What about extremely rare words like hypogynous or apotheosis? A zero price? Who keeps the lexic meter running? Who are the protagonists in this endeavor?
But hold on there. Do English speakers not owe the Italians some sort of linguistic fee? Do we not owe the Germans for the achtungs and verbotens in all those Captain America comic books? And what would we really do without Yiddish, you putz? Mugwump and moose, papoose and moccasin? And the Irish, also buckling under the hard boot of the IMF—with their brogues and their leprechauns…
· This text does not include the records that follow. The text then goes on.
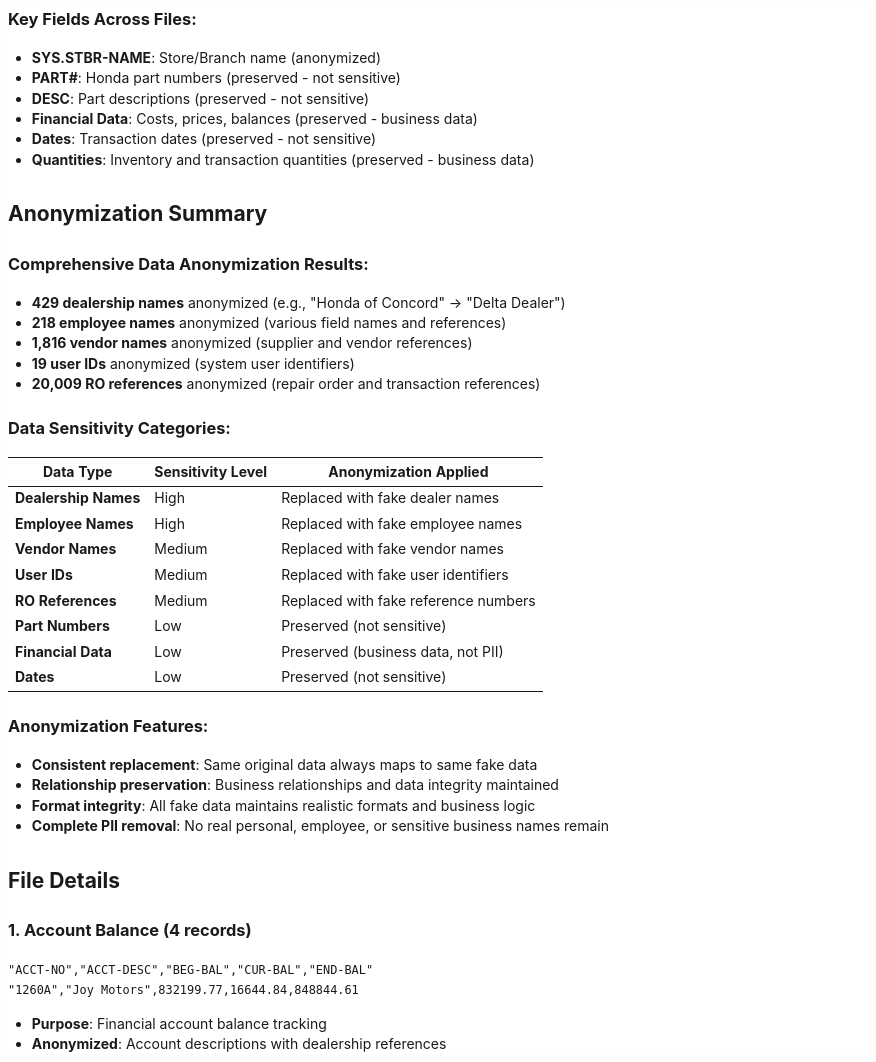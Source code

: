 ### Key Fields Across Files:
- **SYS.STBR-NAME**: Store/Branch name (anonymized)
- **PART#**: Honda part numbers (preserved - not sensitive)
- **DESC**: Part descriptions (preserved - not sensitive)
- **Financial Data**: Costs, prices, balances (preserved - business data)
- **Dates**: Transaction dates (preserved - not sensitive)
- **Quantities**: Inventory and transaction quantities (preserved - business data)

## Anonymization Summary

### Comprehensive Data Anonymization Results:
- **429 dealership names** anonymized (e.g., "Honda of Concord" → "Delta Dealer")
- **218 employee names** anonymized (various field names and references)
- **1,816 vendor names** anonymized (supplier and vendor references)
- **19 user IDs** anonymized (system user identifiers)
- **20,009 RO references** anonymized (repair order and transaction references)

### Data Sensitivity Categories:

| Data Type | Sensitivity Level | Anonymization Applied |
|-----------|------------------|----------------------|
| **Dealership Names** | High | Replaced with fake dealer names |
| **Employee Names** | High | Replaced with fake employee names |
| **Vendor Names** | Medium | Replaced with fake vendor names |
| **User IDs** | Medium | Replaced with fake user identifiers |
| **RO References** | Medium | Replaced with fake reference numbers |
| **Part Numbers** | Low | Preserved (not sensitive) |
| **Financial Data** | Low | Preserved (business data, not PII) |
| **Dates** | Low | Preserved (not sensitive) |

### Anonymization Features:
- **Consistent replacement**: Same original data always maps to same fake data
- **Relationship preservation**: Business relationships and data integrity maintained
- **Format integrity**: All fake data maintains realistic formats and business logic
- **Complete PII removal**: No real personal, employee, or sensitive business names remain

## File Details

### 1. Account Balance (4 records)
```csv
"ACCT-NO","ACCT-DESC","BEG-BAL","CUR-BAL","END-BAL"
"1260A","Joy Motors",832199.77,16644.84,848844.61
```
- **Purpose**: Financial account balance tracking
- **Anonymized**: Account descriptions with dealership references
The Nordics, relatively debt-free, have a say in the debt buyback scheme as well. I would say Wednesday is worth much to me. Squat in the middle of the week, it’s when I have time to think, pause, and write. I think we owe the Vikings about twenty-five billion for that. Although Thursday is a close second, come to think of it, predisposing me to the upcoming weekend as it does.
And the French did their part in bolstering up the English language. They gave us petty and pettiness, art nouveau and la vie française and joie de vivre and vin blanc and le jogging, though I think Italian Prime Minister Monti should tax the French every time they try to monopolize the dictionary of love. (Oh, but the Ancients, they pretty much own the House of Eros, no?)
One psycho-linguistic explanation that I was given to explain Merkel’s stance towards Greece runs as follows: in German the word “debt” (Schuld) also means “guilt.” Thus, indebted Greeks are automatically guilty Greeks.
I could go on. So could you. At the end of the day I think we would all find that the debt of one language to another is pretty much squared away.
Or maybe not.
Maybe when all is said and done, and the linguistic DNA deciphered, the West still owes Greece about fifty billion for use of its language.
But can’t this be balanced out by going the other way around? Do not the Greeks owe a drachma or two for use of their words?
Take ouzo, Henry Miller’s drink of choice. One urban myth (Latin and Greek in that term) claims it derives from an accident: the grappa-like liquid mixed with anise was sent regularly abroad. On the crates were written the words: Per l’uso di… For the use of….
There is also another list: Greek words invented by non-Greeks in English. I don’t know how to price that one. Example: Utopia (for No-Place) was in fact invented by Thomas More, a man well-steeped in the classics. Do the Greeks now owe the Right Honorable Lord Chancellor’s descendants some serious payback?
Another such oddity is the word Disaster—a bad alignment of the stars—from “dis” (negation) and “aster” (star). This word exists in neither ancient or modern Greek, though it is solidly Greek.
“Don’t dis me” might be worth quite a lot, if the meter runs on degrees of cool. Don’t dis me is what the Greeks are saying right now. Because when it comes down to it, even more than getting rid of that despicable debt, even more than claiming that the world cannot abandon the place where it all began (albeit before any of us were alive), today’s Athenians want back one thing: respect.
We are all, American-Greek mongrels like me and pure-bloods of Turkish-Vlach-Ancient origin, grasping for straws, right now, to create the new narrative. Will it be “indebted country wags its hand at the rascally foreigners and absconds”? Will it be “indebted country works hard, shoulders its past and stands tall”?
I prefer the latter. My one-line narrative goes like this: first comes the epic heroism, then the democratic dialogue, and finally we arrive where we must—therapeutic catharsis.
Nick Papandreou, author of A Crowded Heart and Father Dancing, lives in Greece.